Damaging the environment ?

Which of these scenarios causes more damage to the environment?
Every meal I eat I use regular dishes, wash them in hot water, the waste going to a waste water treatment facility, ultimately to the ocean.
Every meal I eat, I eat on paper plates, toss them into the trash, ultimately going to a landfill.
In the paper plate scenario, substitute a waste to energy incinerator for the landfill.

Are we just supposed to evaluate the cleaning vs. throwing away impact or also include production of a single durable plate vs. many paper plates?

My WAG is that the paper plate going to the landfill will be most wasteful, followed by incinderation, and then washing and releasing organics to the ocean is the most environmentally friendly. I think this because I’m strictly looking at how long it takes for the generated waste from each scenario to decompose, and also looking at the energy needed to get it to that point.

A landfill will take minimal energy, but forever to decompose.
Incineration takes a shorter amount of time, but it’s not really decomposition (and it’s also causing air pollution), and takes a high amount of energy.
Washing the dishes takes some energy in the form of hot water, and the process of removing the organics at the waste treatment plant, but it’s almost degraded by the time it would enter the ocean, and would degrade even further pretty quickly.

Pottery and enviro-friendly dish soap is surely better than clogging landfills with paper plates, not to mention saving trees. And if you get your pottery plates from a local artisan you’re not contributing to corporate greed and (possible) forced (or child) labor that makes those plates in a third world country.

What diskwashing detergent do you use and how much?
What heats your water? How much do you use?
Where does your water come from? Are you in Arizona or somewhere in the midwest depeleting a millenia-old aquifer, or pulling the water from the frequent runoff of the Catskills?
How much processing is required to make the water useable? how much power to pump the water to your house?
Would you use bleached pure white paper plates, or unbleached brown ones?
Where did the trees come from to make the paper?

The deeper you dig, the worse it gets…

It’s like trying to figure out how much of your income goes to taxes, and by the time you get to “how much of the cost of gas to truck groceries to the store where I bought them was taxes?” By then, it’s too many wheels within wheels…

Just my WAG (wild-assed guess) plates washed manually in moderately warm water with a little bit of detergent - is most economical.

Leaving them out for the cat to lick clean is least environmentally detrimental, depending on whether you use kitty litter and what kind toilet paper and how much you use when you get masive diarrhea afterwards…

I guess the only way to evaluate the question would be to include everything in the pollution process. To get into the manufacturing, packaging, type, and shipping of the plates themselves I think overcomplicates the question.

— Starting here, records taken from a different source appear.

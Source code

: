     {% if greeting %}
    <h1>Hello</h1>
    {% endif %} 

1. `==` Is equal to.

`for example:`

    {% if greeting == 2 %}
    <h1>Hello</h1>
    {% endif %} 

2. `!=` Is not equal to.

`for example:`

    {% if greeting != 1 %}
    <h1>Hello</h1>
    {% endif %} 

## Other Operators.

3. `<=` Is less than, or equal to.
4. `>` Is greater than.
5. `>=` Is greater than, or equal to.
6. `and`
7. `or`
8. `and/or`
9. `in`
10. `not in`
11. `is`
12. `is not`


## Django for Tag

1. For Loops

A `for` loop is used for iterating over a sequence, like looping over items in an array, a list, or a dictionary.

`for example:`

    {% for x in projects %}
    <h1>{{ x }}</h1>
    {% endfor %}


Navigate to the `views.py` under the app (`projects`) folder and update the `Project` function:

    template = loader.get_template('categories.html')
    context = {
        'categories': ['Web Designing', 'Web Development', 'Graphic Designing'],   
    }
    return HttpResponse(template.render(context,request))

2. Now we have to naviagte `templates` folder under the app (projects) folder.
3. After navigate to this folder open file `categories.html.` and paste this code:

Personally the water I drink comes from reservoirs that are fed almost exclusively from rainwater. The only treatment that I know that the water undergoes is the addition of a caustic in order to prevent leaching of lead from old pipes.

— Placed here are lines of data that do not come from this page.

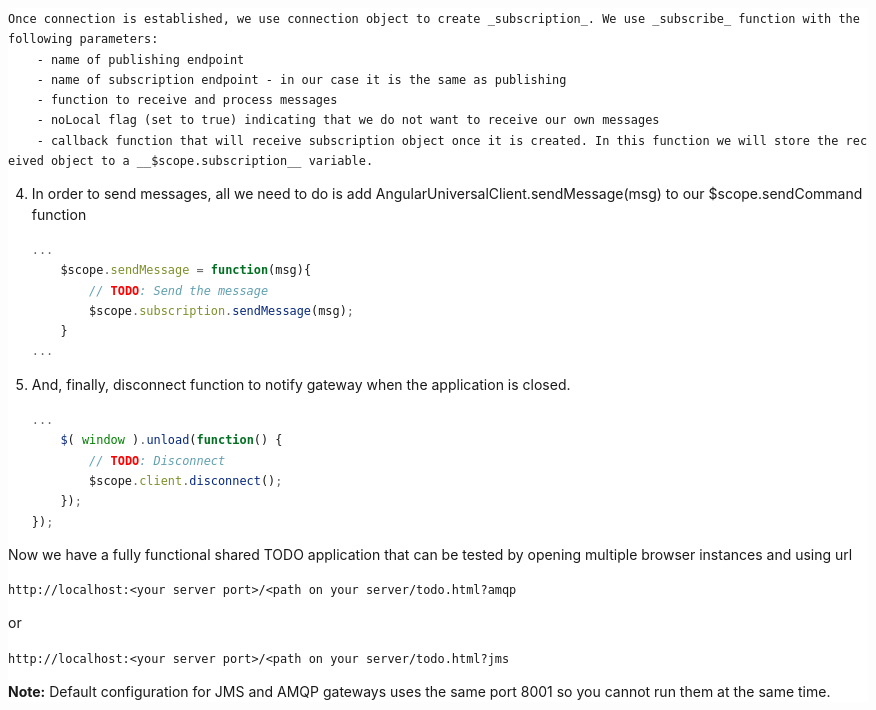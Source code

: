 	Once connection is established, we use connection object to create _subscription_. We use _subscribe_ function with the following parameters:
		- name of publishing endpoint 
		- name of subscription endpoint - in our case it is the same as publishing
		- function to receive and process messages
		- noLocal flag (set to true) indicating that we do not want to receive our own messages
		- callback function that will receive subscription object once it is created. In this function we will store the received object to a __$scope.subscription__ variable.
				
4. In order to send messages, all we need to do is add AngularUniversalClient.sendMessage(msg) to our $scope.sendCommand function
	
	```javascript
	...	
        $scope.sendMessage = function(msg){
            // TODO: Send the message
            $scope.subscription.sendMessage(msg);
        }
	...
	```
	
6. And, finally, disconnect function to notify gateway when the application is closed.
	
	```javascript
	...
        $( window ).unload(function() {
            // TODO: Disconnect
            $scope.client.disconnect();
        });
    });
    ```

Now we have a fully functional shared TODO application that can be tested by opening multiple browser instances and using url 

	http://localhost:<your server port>/<path on your server/todo.html?amqp 
	
or 
	
	http://localhost:<your server port>/<path on your server/todo.html?jms

**Note:**
Default configuration for JMS and AMQP gateways uses the same port 8001 so you cannot run them at the same time. 

[1]:	https://angularjs.org/
[2]:	https://github.com/kaazing/universal-client/tree/develop/javascript
[3]:	https://github.com/kaazing/universal-client/blob/develop/javascript/AngularJSClient.md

I guess it is kind of choose your poison. Is it worse to dump crap into the ocean, or to dump it in a landfill which may eventually leach pollutants into the ocean?

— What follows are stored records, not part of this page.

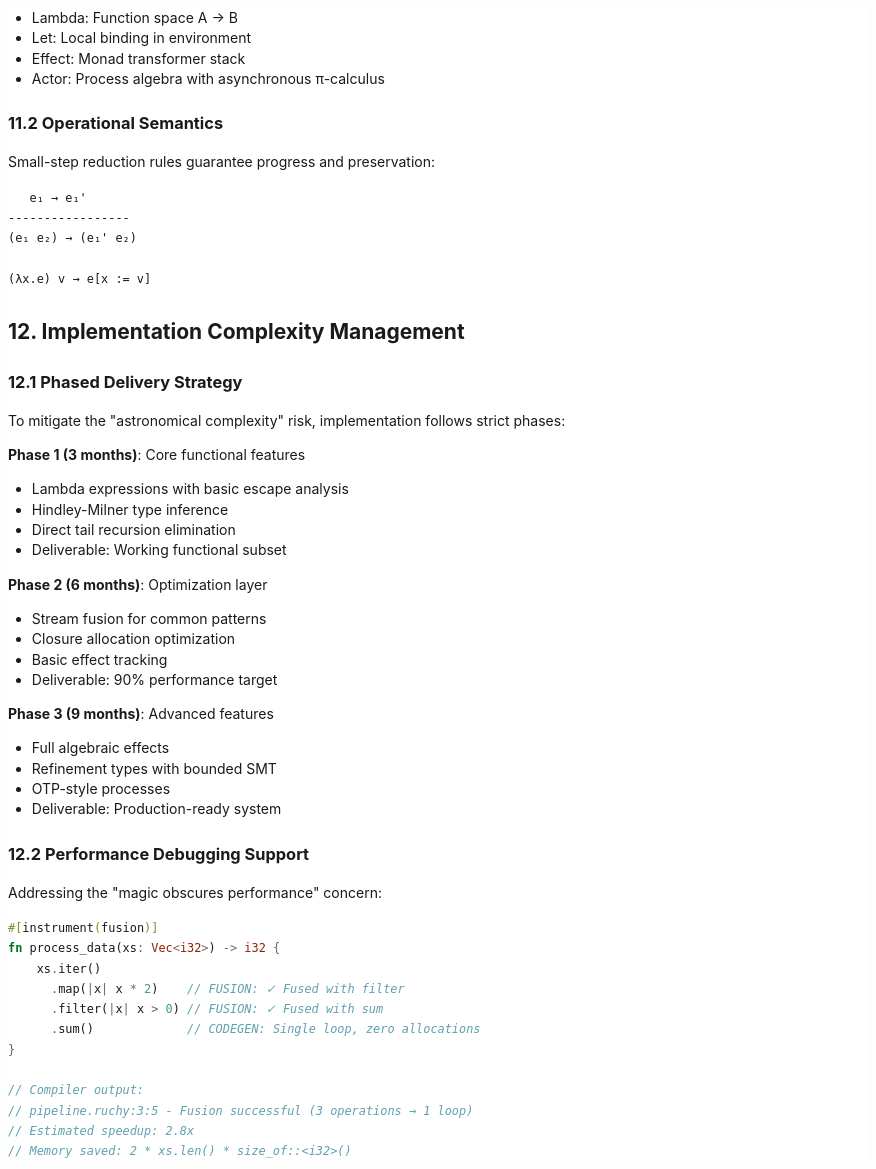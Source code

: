 - Lambda: Function space A → B
- Let: Local binding in environment
- Effect: Monad transformer stack
- Actor: Process algebra with asynchronous π-calculus

### 11.2 Operational Semantics

Small-step reduction rules guarantee progress and preservation:

```
   e₁ → e₁'
-----------------
(e₁ e₂) → (e₁' e₂)

(λx.e) v → e[x := v]
```

## 12. Implementation Complexity Management

### 12.1 Phased Delivery Strategy

To mitigate the "astronomical complexity" risk, implementation follows strict phases:

**Phase 1 (3 months)**: Core functional features
- Lambda expressions with basic escape analysis
- Hindley-Milner type inference
- Direct tail recursion elimination
- Deliverable: Working functional subset

**Phase 2 (6 months)**: Optimization layer
- Stream fusion for common patterns
- Closure allocation optimization
- Basic effect tracking
- Deliverable: 90% performance target

**Phase 3 (9 months)**: Advanced features
- Full algebraic effects
- Refinement types with bounded SMT
- OTP-style processes
- Deliverable: Production-ready system

### 12.2 Performance Debugging Support

Addressing the "magic obscures performance" concern:

```rust
#[instrument(fusion)]
fn process_data(xs: Vec<i32>) -> i32 {
    xs.iter()
      .map(|x| x * 2)    // FUSION: ✓ Fused with filter
      .filter(|x| x > 0) // FUSION: ✓ Fused with sum
      .sum()             // CODEGEN: Single loop, zero allocations
}

// Compiler output:
// pipeline.ruchy:3:5 - Fusion successful (3 operations → 1 loop)
// Estimated speedup: 2.8x
// Memory saved: 2 * xs.len() * size_of::<i32>()
```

Obviously I don’t know the answers, otherwise I would not have asked the question. My daughter asked me, and I drew a blank. Thanks for the thoughtful responses.

This might be a useful exercise to teach your daughter about the life cycle of things, if you’re so inclined, and have her come to her own conclusions.

I would think, depending on what kind of detergent you use, that a daily comparison between the two comes down decidedly in favour of washing the dishes (with, of course, all sorts of caveats). Water is pretty easily recycled and the energy cost of getting it to you is probably minimal. The washed-off food is biodegradable and can be put to good use (the sewage treatment plant for Boston produces fertiliser, among other things). The cost of transporting the water to the treatment plant is likely minimal. The main problem is the cost of heating the water. That one is hard to account for but my WAG is that the cost of heating the water for a full dish load is less than the energy to make all the disposable items (plates, utensils, etc.).

The paper plates need to be transported to you; the garbage carried away and dealt with. If it’s buried I can’t think of anything positive that results. If incinerated then it might be turned into a bit of power but water treatment can do the same thing.

I find it hard to believe that the environmental cost of transporting the dishwater to and from your house to be worse than transporting the paper plates. You’re either left with landfill or fertiliser. So on a daily basis I think washing is solidly ahead.

We probably should factor in the cost of creating and transporting the dishes. However, if you keep the dishes for 20 years I would guess that the cost, amortised over that time, if extremely small in comparison.

Assuming you have a full load, a dishwasher will be more efficient than manual washing - unless you can do each dish/utensil in a few seconds with a cup of water per dish (also, the energy used to heat the water is actually pretty small compared to the energy used by the dishwasher, best however if you have a gas water heater).

Even just looking at water usage alone, washing the dishes probably still wins: It takes a lot of water to make paper. And that’s before we even consider the land used to grow the trees, and the various chemicals involved in paper-making, and the fuel burned to carry the plates to the store, and so on.